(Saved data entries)

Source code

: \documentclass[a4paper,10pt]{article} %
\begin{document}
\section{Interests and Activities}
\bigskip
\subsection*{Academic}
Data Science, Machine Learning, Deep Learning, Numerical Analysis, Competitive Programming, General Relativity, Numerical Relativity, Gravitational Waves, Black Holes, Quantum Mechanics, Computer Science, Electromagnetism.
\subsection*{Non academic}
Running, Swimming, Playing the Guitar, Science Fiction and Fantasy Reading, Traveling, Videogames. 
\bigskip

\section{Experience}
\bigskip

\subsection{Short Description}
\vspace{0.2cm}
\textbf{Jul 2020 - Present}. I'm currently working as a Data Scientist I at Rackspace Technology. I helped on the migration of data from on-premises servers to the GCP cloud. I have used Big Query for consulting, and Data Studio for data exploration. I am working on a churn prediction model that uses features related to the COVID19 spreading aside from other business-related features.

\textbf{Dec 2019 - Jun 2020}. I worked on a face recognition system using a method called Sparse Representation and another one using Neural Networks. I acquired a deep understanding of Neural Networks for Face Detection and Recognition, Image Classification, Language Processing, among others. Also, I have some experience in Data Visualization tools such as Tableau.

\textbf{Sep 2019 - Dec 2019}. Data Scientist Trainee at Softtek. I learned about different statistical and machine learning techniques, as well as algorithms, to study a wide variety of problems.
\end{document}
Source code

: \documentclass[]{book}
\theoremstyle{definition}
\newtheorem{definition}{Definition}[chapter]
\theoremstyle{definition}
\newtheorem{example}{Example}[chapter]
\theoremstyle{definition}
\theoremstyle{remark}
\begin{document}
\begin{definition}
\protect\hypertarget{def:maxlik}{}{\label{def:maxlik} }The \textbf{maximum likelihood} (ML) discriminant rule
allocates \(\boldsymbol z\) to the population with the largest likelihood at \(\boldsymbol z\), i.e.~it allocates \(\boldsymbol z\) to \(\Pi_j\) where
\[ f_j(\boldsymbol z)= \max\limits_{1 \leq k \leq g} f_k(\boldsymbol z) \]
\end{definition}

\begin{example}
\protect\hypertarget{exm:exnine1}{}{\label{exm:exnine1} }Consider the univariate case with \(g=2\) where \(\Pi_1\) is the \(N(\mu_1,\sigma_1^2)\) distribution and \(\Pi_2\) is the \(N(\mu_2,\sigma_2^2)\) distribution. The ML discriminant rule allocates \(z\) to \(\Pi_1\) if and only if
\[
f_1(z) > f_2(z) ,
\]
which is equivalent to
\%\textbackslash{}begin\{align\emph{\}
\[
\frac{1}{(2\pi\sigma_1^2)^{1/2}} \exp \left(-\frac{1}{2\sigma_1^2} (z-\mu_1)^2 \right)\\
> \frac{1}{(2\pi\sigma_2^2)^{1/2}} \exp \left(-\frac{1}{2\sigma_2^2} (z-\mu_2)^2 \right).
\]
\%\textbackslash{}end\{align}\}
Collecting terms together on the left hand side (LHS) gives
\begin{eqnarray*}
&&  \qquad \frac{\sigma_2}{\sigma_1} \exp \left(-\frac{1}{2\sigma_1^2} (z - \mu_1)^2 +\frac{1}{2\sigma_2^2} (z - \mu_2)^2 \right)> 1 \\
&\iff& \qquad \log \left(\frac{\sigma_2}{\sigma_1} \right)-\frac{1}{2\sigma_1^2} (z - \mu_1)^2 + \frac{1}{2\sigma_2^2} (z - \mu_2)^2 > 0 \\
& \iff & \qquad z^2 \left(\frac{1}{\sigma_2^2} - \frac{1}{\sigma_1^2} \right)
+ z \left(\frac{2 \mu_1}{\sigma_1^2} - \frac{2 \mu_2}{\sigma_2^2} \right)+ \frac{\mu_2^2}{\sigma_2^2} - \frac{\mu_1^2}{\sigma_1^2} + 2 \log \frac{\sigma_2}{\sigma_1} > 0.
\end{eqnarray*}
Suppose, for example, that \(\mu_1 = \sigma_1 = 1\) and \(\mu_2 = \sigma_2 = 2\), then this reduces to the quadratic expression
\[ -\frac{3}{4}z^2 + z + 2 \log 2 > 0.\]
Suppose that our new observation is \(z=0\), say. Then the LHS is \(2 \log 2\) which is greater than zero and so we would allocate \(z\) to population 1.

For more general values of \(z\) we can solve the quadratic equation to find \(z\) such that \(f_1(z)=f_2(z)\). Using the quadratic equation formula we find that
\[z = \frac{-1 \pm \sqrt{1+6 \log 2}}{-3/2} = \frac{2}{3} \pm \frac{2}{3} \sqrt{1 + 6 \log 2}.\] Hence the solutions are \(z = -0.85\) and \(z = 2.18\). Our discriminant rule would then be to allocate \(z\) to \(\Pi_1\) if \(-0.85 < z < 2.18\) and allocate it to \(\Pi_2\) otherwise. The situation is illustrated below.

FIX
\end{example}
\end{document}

WHAT TO DO: Exactly how many lines in the records above hold the string "chapter"? Reply with that number only.

RESPONSE BOX: 2